BEAM-7141: add key value timer callback #8739

rakeshcusat · 2019-06-01T03:20:47Z

Key parameter was missing from the callback method. It makes the debugging harder because developer does not have enough context about the callback and its associated data. Key and window parameter will provide enough information in the callback and developer can successfully debug issue.

Thank you for your contribution! Follow this checklist to help us incorporate your contribution quickly and easily:

Choose reviewer(s) and mention them in a comment (R: @username).
Format the pull request title like [BEAM-XXX] Fixes bug in ApproximateQuantiles, where you replace BEAM-XXX with the appropriate JIRA issue, if applicable. This will automatically link the pull request to the issue.
If this contribution is large, please file an Apache Individual Contributor License Agreement.

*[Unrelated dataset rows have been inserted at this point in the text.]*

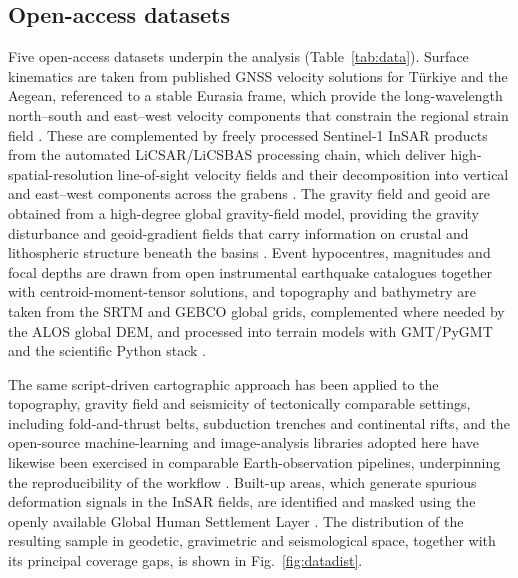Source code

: \documentclass[pdflatex,sn-mathphys-num]{sn-jnl}%
\theoremstyle{thmstyleone}%
\theoremstyle{thmstyletwo}%
\theoremstyle{thmstylethree}%
\begin{document}
\subsection{Open-access datasets}\label{sec:data}
Five open-access datasets underpin the analysis (Table~\ref{tab:data}). Surface
kinematics are taken from published GNSS velocity solutions for T\"{u}rkiye and the
Aegean, referenced to a stable Eurasia frame, which provide the long-wavelength
north--south and east--west velocity components that constrain the regional strain
field \cite{Kurt2023,England2016,Nocquet2012}. These are complemented by
freely processed Sentinel-1 InSAR products from the automated LiCSAR/LiCSBAS
processing chain, which deliver high-spatial-resolution line-of-sight velocity fields
and their decomposition into vertical and east--west components across the grabens
\cite{Lazecky2020,Morishita2020,Berardino2002,Ferretti2001,Goldstein1988,Rosen2000,Weiss2020}. The gravity field and geoid are obtained
from a high-degree global gravity-field model, providing the gravity disturbance and
geoid-gradient fields that carry information on crustal and lithospheric structure
beneath the basins \cite{Pavlis2012,Foerste2014,Lemenkova202216,Ince2019,Hirt2013,Tapley2004,Sandwell2014}.
Event hypocentres, magnitudes and focal depths are drawn from open instrumental
earthquake catalogues together with centroid-moment-tensor solutions, and topography
and bathymetry are taken from the SRTM and GEBCO global grids, complemented where
needed by the ALOS global DEM, and processed into terrain models with GMT/PyGMT and
the scientific Python stack
\cite{Storchak2013,Ekstrom2012,Farr2007,GEBCO2023,Tadono2014,Wessel2019}.

The same script-driven cartographic approach has been applied to the topography,
gravity field and seismicity of tectonically comparable settings, including
fold-and-thrust belts, subduction trenches and continental rifts, and the open-source
machine-learning and image-analysis libraries adopted here have likewise been
exercised in comparable Earth-observation pipelines, underpinning the reproducibility
of the workflow
\cite{Wessel2019,Sandwell2014,Lemenkova202316,Harris2020,Pedregosa2011,Lemenkova202301,Farr2007,Virtanen2020}.
Built-up areas, which generate spurious deformation signals in the InSAR fields, are
identified and masked using the openly available Global Human Settlement Layer
\cite{Pesaresi2023,Imamoglu2022,Diercks2024}. The distribution of the resulting sample
in geodetic, gravimetric and seismological space, together with its principal coverage
gaps, is shown in Fig.~\ref{fig:datadist}.
\end{document}
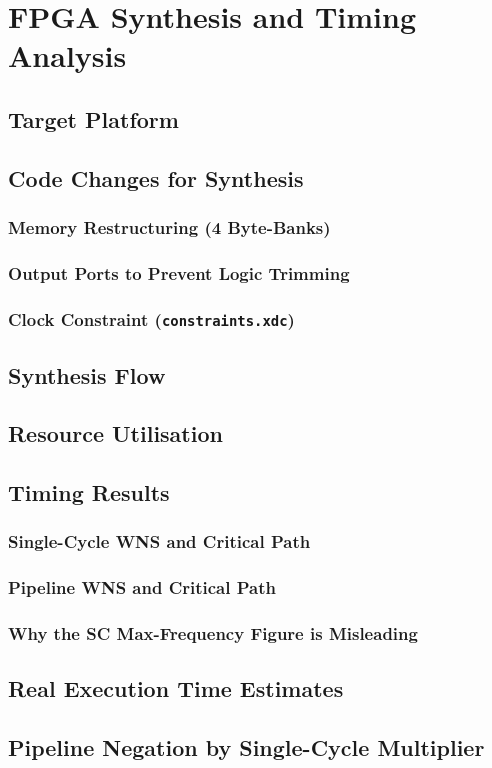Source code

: \chapter{FPGA Synthesis and Timing Analysis}
\label{ch:synth}

\section{Target Platform}

\section{Code Changes for Synthesis}
\subsection{Memory Restructuring (4 Byte-Banks)}
\subsection{Output Ports to Prevent Logic Trimming}
\subsection{Clock Constraint (\texttt{constraints.xdc})}

\section{Synthesis Flow}

\section{Resource Utilisation}

\section{Timing Results}
\subsection{Single-Cycle WNS and Critical Path}
\subsection{Pipeline WNS and Critical Path}
\subsection{Why the SC Max-Frequency Figure is Misleading}

\section{Real Execution Time Estimates}

\section{Pipeline Negation by Single-Cycle Multiplier}
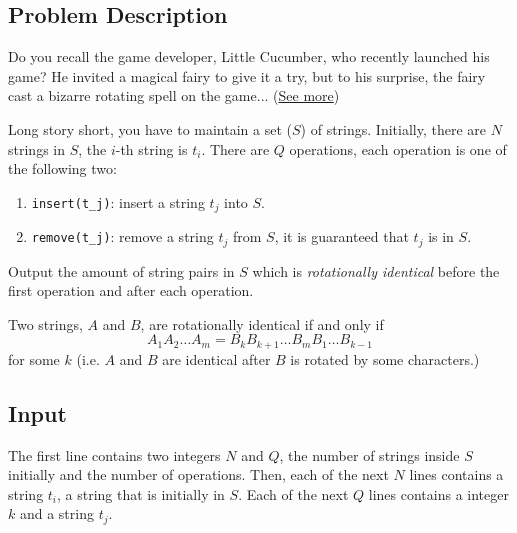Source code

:\providecommand{\tightlist}{\setlength{\itemsep}{0pt}\setlength{\parskip}{0pt}}
\setcounter{secnumdepth}{0}


\subsection{Problem Description}\label{problem-description}

\vspace{6pt}

Do you recall the game developer, Little Cucumber, who recently launched his game? He invited a magical fairy to give it a try, but to his surprise, the fairy cast a bizarre rotating spell on the game... (\href{https://www.youtube.com/watch?v=dQw4w9WgXcQ}{See more})

Long story short, you have to maintain a set ($S$) of strings. Initially, there are $N$ strings in $S$, the $i$-th string is $t_i$. There are $Q$ operations, each operation is one of the following two:

\begin{enumerate}
    \item \verb|insert(t_j)|: insert a string $t_j$ into $S$.
    \item \verb|remove(t_j)|: remove a string $t_j$ from $S$, it is guaranteed that $t_j$ is in $S$. 
\end{enumerate}

Output the amount of string pairs in $S$ which is \textit{rotationally identical} before the first operation and after each operation. 

Two strings, $A$ and $B$, are rotationally identical if and only if 
$$
A_1A_2\dots A_m = B_kB_{k+1}\dots B_mB_1\dots B_{k-1}
$$
for some $k$ (i.e. $A$ and $B$ are identical after $B$ is rotated by some characters.)

\subsection{Input}\label{input}

The first line contains two integers $N$ and $Q$, the number of strings inside $S$ initially and the number of operations. Then, each of the next $N$ lines contains a string $t_i$, a string that is initially in $S$. Each of the next $Q$ lines contains a integer $k$ and a string $t_j$.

Post-Commit Tests Status (on master branch)

Lang	Apex	Dataflow	Gearpump	Samza	Spark
Go	---	---	---	---	---
Java
Python	---		---	---	---

Pre-Commit Tests Status (on master branch)

---	Java	Python	Go	Website
Non-portable
Portable	---		---	---

See .test-infra/jenkins/README for trigger phrase, status and link of all Jenkins jobs.

merging from upstream

rakeshcusat · 2019-06-01T03:24:42Z

@pabloem @robertwb Can you review this?

rakeshcusat · 2019-06-01T06:28:06Z

@tweise

aaltay · 2019-06-03T20:49:49Z

sdks/python/apache_beam/transforms/core.py

  StateParam = _StateDoFnParam
  TimerParam = _TimerDoFnParam
+  KeyParam = _DoFnParam('KeyParam')


Do we need to add all these args to DoFnProcessparams list? Its only use so far is to check that these args are not used for bundle methods.

sounds good.

aaltay · 2019-06-03T20:50:27Z

sdks/python/apache_beam/runners/common.py

@@ -183,6 +184,8 @@ def __init__(self, obj_to_invoke, method_name):
        self.timestamp_arg_name = kw
      elif v == core.DoFn.WindowParam:
        self.window_arg_name = kw
+      elif v == core.DoFn.KeyParam:


Could you also update the PerWindowInvoker (for process methods) (https://github.com/apache/beam/blob/master/sdks/python/apache_beam/runners/common.py#L597)? (If possible please also update for window param that was added in the previous PR.)

@aaltay
I may not have a complete background but in my understanding, these parameters are mainly for the timer callback method and may not be exactly the same as the process parameter. do we still need to update _invoke_process_per_window? am I missing something?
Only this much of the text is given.